- Hradivka Location of Hradivka in Mykolaiv Oblast Hradivka Location of Hradivka in Ukraine
- Coordinates: 47°23′21″N 31°4′50″E﻿ / ﻿47.38917°N 31.08056°E
- Country: Ukraine
- Oblast: Mykolaiv Oblast
- Raion: Voznesensk Raion
- Founded: 1810
- Elevation: 20 m (66 ft)

Population (2001)
- • Total: 546
- Time zone: UTC+2 (EET)
- • Summer (DST): UTC+3 (EEST)
- Postal code: 57012
- Area code: +380 5163

= Hradivka, Mykolaiv Oblast =

Village in Mykolaiv Oblast, Ukraine

Hradivka (Градівка) is a village in Voznesensk Raion, Mykolaiv Oblast, Ukraine. It belongs to Veselynove settlement hromada, one of the hromadas of Ukraine. During the 19th and early 20th century, the village was known as München.

==Geography==
Hradivka lies on the Chychyklia River. It is 3 km from the village of Porichchya, 8 km from the village of Mostove, and 36 km from Voznesens'k.

==History==
===Population===
- 1811: 208
- 1817: 228
- 1828: 277
- 1859: 713
- 1881: 1,128
- 1885: 1,175
- 1890: 1,446
- 1894: 1,434
- 1900: 1,928
- 1914: 1,828
- 1926: 1,172
- 1942: 1,200

===German colonist era===
The village was settled in spring of 1810 by ethnic German colonists at the invitation of Alexander I of Russia.

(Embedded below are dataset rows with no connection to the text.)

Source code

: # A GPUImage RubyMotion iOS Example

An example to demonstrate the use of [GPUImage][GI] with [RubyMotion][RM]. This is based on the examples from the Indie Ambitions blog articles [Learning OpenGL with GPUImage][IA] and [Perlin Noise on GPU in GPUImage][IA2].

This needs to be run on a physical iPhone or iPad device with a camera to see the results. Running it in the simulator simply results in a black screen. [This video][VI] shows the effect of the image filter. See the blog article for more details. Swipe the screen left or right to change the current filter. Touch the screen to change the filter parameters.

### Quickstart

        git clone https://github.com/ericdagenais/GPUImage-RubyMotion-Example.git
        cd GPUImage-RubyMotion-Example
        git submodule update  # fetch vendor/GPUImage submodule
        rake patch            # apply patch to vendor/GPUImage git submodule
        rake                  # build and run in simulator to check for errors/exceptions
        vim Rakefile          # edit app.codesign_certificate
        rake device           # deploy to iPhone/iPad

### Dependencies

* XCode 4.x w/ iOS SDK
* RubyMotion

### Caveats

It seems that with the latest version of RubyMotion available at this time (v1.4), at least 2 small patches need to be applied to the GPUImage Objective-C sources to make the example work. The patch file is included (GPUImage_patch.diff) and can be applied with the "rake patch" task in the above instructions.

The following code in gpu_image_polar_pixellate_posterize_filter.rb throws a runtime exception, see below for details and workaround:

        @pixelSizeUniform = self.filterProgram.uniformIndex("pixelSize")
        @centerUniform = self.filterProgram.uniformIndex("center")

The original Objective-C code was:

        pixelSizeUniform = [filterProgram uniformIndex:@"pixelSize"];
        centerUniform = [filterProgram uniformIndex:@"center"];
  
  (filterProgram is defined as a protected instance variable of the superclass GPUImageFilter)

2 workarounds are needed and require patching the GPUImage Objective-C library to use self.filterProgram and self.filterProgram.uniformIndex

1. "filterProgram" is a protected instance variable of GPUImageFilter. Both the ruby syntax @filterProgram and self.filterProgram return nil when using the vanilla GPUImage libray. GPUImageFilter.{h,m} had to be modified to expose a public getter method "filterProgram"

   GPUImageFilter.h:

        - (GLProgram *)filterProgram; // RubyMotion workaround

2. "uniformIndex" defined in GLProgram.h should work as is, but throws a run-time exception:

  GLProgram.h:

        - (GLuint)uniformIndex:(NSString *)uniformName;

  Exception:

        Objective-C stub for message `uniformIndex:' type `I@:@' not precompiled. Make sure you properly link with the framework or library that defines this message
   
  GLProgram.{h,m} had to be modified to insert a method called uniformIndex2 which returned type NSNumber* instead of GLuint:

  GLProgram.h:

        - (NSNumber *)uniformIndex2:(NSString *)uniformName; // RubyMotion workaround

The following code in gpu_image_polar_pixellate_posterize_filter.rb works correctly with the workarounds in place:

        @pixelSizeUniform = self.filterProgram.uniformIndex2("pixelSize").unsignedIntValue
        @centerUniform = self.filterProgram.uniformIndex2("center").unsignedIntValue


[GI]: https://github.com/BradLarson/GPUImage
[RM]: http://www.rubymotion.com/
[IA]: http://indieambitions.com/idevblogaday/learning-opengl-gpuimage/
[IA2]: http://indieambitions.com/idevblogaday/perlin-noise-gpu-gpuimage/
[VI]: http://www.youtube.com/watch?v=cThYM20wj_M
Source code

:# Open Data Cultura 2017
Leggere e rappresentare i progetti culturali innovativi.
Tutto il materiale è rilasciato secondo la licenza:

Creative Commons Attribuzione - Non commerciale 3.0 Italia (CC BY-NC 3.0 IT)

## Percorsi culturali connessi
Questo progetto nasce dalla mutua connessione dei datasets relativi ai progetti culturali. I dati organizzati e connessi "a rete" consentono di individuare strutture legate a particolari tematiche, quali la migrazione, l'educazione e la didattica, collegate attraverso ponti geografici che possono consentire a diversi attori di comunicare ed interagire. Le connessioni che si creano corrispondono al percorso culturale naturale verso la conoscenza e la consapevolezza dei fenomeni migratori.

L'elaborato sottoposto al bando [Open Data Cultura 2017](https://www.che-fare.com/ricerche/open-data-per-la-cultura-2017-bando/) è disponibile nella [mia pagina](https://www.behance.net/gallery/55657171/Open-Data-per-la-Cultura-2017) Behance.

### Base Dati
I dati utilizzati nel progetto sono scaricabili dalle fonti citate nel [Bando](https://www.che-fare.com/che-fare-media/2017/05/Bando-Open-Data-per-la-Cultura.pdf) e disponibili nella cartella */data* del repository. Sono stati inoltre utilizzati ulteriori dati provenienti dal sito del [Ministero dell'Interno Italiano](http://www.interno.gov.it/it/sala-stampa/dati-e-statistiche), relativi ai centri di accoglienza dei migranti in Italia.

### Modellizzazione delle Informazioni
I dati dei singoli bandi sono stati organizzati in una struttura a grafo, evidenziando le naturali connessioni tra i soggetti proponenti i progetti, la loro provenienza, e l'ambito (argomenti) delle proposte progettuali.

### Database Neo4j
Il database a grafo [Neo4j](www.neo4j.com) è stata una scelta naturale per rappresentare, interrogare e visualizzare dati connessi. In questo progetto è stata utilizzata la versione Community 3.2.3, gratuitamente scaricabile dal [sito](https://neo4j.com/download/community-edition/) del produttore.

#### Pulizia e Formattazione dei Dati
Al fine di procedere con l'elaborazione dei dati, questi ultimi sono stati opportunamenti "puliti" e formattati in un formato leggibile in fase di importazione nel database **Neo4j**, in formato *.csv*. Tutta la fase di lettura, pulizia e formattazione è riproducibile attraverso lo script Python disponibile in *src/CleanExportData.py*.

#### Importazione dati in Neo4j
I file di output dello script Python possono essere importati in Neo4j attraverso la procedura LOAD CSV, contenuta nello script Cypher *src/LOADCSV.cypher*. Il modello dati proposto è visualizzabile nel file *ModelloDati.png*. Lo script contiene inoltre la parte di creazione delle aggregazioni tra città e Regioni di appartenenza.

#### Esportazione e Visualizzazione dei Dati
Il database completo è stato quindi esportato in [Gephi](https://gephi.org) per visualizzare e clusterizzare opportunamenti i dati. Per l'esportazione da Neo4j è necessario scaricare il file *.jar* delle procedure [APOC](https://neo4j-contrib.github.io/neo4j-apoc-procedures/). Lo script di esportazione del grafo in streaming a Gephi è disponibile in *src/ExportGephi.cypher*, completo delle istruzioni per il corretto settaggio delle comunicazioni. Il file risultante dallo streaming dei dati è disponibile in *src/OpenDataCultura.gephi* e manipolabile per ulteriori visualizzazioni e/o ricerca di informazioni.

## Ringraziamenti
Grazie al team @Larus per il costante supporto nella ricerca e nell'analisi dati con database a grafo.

The village had evidence of prior settlement in the form of stone foundations and pottery when the German colonists arrived. The colonist Heinrich Adler named the village München (Munich), after his birthplace, the capital of Bavaria, although he did not stay long as a resident. In the 1811 census of the village, the colony had a population of 208 people, belonging 48 Catholic families and 8 Lutheran families.

===Modern era===
Until 18 July 2020, Hradivka belonged to Veselynove Raion. In July 2020, as part of the administrative reform of Ukraine, which reduced the number of raions of Mykolaiv Oblast to four, Veselynove Raion was merged into Voznesensk Raion.

==Religion==
From the 1810 settlement until after the Second World War, most of the residents of the village spoke German day to day, and the dominant religion in the village was Roman Catholicism. Due to proximity, the Catholic residents of München belonged to the Catholic parish in the neighboring village of Rastadt (Porichchya) in the earlier years.

A Catholic church was built in München in 1872. It was built of quarried stone, 130 feet long and 45 feet wide, with a tower 56 feet high. The church was consecrated by Bishop Zerr on 27 May 1890 and was dedicated to St. Nicolaus.